[ACTION ITEM] Retype all the records with nothing changed.

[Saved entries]
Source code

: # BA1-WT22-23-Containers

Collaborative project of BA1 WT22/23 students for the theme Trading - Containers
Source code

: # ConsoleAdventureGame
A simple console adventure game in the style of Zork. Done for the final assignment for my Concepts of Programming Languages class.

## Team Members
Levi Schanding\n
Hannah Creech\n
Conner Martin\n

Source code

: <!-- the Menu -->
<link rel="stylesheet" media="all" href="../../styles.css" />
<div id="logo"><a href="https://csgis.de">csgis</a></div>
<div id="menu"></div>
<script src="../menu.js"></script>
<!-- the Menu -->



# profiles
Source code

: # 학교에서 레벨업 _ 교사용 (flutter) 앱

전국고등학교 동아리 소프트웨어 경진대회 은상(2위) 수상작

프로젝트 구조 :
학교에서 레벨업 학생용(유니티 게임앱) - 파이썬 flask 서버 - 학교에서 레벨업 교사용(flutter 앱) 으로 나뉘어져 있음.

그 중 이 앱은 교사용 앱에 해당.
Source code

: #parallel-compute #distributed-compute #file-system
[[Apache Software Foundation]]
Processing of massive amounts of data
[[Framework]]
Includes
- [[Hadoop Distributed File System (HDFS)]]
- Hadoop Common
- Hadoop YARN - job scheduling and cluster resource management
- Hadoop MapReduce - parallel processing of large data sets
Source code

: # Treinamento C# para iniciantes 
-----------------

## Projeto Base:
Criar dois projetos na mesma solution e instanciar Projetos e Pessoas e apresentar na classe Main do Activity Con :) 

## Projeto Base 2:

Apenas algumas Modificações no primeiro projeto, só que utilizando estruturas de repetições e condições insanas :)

[EXERCISE SOLUTION]
Source code

: # BA1-WT22-23-Containers

Collaborative project of BA1 WT22/23 students for the theme Trading - Containers
Source code

: # ConsoleAdventureGame
A simple console adventure game in the style of Zork. Done for the final assignment for my Concepts of Programming Languages class.

## Team Members
Levi Schanding\n
Hannah Creech\n
Conner Martin\n

Source code

: <!-- the Menu -->
<link rel="stylesheet" media="all" href="../../styles.css" />
<div id="logo"><a href="https://csgis.de">csgis</a></div>
<div id="menu"></div>
<script src="../menu.js"></script>
<!-- the Menu -->



# profiles
Source code

: # 학교에서 레벨업 _ 교사용 (flutter) 앱

전국고등학교 동아리 소프트웨어 경진대회 은상(2위) 수상작

프로젝트 구조 :
학교에서 레벨업 학생용(유니티 게임앱) - 파이썬 flask 서버 - 학교에서 레벨업 교사용(flutter 앱) 으로 나뉘어져 있음.

그 중 이 앱은 교사용 앱에 해당.
Source code

: #parallel-compute #distributed-compute #file-system
[[Apache Software Foundation]]
Processing of massive amounts of data
[[Framework]]
Includes
- [[Hadoop Distributed File System (HDFS)]]
- Hadoop Common
- Hadoop YARN - job scheduling and cluster resource management
- Hadoop MapReduce - parallel processing of large data sets
Source code

: # Treinamento C# para iniciantes 
-----------------

## Projeto Base:
Criar dois projetos na mesma solution e instanciar Projetos e Pessoas e apresentar na classe Main do Activity Con :) 

## Projeto Base 2:

Apenas algumas Modificações no primeiro projeto, só que utilizando estruturas de repetições e condições insanas :)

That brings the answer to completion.